[Document images with source code]
--- START ---
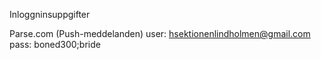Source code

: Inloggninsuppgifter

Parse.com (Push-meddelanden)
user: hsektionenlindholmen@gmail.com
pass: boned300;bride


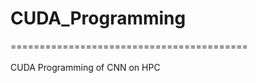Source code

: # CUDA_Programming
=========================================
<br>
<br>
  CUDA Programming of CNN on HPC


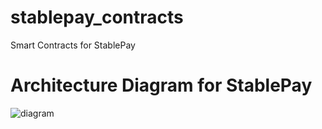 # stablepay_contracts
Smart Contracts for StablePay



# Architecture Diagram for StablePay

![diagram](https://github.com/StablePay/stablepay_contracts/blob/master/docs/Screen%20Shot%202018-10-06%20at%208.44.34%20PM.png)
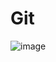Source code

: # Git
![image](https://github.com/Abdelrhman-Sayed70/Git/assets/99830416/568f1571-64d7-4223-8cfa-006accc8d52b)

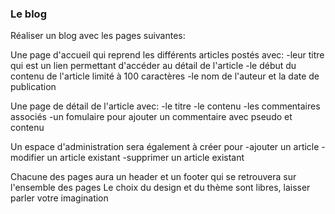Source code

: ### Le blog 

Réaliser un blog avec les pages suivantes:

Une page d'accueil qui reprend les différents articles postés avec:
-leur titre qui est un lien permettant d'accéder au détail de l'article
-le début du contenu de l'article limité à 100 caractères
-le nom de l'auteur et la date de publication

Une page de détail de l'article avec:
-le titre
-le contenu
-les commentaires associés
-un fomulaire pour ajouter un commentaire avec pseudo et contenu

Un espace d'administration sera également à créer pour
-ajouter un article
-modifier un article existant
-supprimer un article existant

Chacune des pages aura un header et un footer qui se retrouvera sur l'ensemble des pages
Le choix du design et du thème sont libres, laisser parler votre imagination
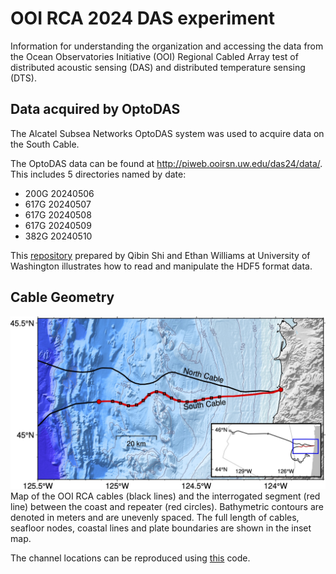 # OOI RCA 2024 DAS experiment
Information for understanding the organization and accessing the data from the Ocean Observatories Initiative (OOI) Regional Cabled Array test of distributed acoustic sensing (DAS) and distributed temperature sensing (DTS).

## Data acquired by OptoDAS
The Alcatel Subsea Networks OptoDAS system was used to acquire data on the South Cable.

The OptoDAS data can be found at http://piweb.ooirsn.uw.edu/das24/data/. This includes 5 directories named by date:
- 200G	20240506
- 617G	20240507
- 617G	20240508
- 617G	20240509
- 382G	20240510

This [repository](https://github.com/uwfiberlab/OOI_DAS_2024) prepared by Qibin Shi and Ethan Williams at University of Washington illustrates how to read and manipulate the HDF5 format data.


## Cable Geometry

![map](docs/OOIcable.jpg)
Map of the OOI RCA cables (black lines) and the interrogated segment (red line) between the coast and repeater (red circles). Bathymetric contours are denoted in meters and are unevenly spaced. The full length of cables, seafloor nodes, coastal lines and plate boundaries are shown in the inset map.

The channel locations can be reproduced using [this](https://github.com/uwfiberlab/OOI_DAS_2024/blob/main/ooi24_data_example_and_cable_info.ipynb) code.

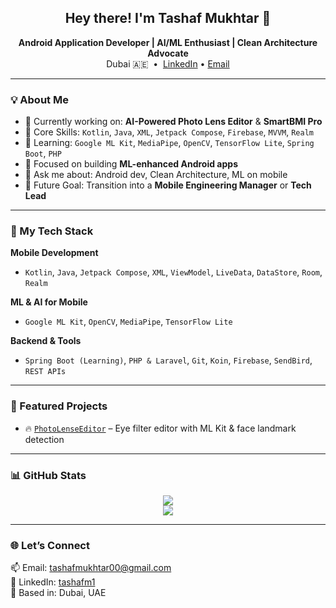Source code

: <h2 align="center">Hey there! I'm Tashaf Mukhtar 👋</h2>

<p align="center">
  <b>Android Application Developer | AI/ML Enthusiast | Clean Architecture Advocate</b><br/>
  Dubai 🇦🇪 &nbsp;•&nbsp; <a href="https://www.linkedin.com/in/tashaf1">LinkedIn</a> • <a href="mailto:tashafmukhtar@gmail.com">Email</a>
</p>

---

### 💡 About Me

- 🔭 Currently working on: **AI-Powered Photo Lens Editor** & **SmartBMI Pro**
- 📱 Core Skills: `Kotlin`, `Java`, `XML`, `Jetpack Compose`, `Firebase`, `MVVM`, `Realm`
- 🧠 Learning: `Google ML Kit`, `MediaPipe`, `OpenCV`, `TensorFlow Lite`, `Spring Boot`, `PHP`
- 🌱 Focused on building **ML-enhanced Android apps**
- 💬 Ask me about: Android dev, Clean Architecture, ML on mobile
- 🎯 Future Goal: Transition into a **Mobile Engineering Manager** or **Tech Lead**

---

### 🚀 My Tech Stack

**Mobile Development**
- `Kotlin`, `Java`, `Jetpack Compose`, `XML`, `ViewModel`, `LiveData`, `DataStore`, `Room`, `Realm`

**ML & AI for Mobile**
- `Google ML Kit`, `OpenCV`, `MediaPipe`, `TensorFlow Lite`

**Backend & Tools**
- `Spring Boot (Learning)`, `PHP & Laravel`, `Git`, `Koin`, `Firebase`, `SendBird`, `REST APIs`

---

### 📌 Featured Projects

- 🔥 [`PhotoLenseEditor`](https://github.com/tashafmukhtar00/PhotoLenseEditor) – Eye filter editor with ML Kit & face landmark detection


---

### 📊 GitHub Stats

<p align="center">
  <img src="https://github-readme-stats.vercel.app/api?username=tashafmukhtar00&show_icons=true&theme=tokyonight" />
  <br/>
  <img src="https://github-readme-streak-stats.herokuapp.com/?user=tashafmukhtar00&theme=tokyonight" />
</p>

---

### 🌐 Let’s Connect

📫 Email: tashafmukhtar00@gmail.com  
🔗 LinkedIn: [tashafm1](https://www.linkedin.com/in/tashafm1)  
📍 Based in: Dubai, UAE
--- END ---
# [Directions]
Pictures aside, print exactly the lines above starting with the one containing "-le nom de l'auteur et la date de publication" and going on through the one containing "# OOI RCA 2024 DAS experiment".

# [Result for this exercise]
-le nom de l'auteur et la date de publication

Une page de détail de l'article avec:
-le titre
-le contenu
-les commentaires associés
-un fomulaire pour ajouter un commentaire avec pseudo et contenu

Un espace d'administration sera également à créer pour
-ajouter un article
-modifier un article existant
-supprimer un article existant

Chacune des pages aura un header et un footer qui se retrouvera sur l'ensemble des pages
Le choix du design et du thème sont libres, laisser parler votre imagination
 # OOI RCA 2024 DAS experiment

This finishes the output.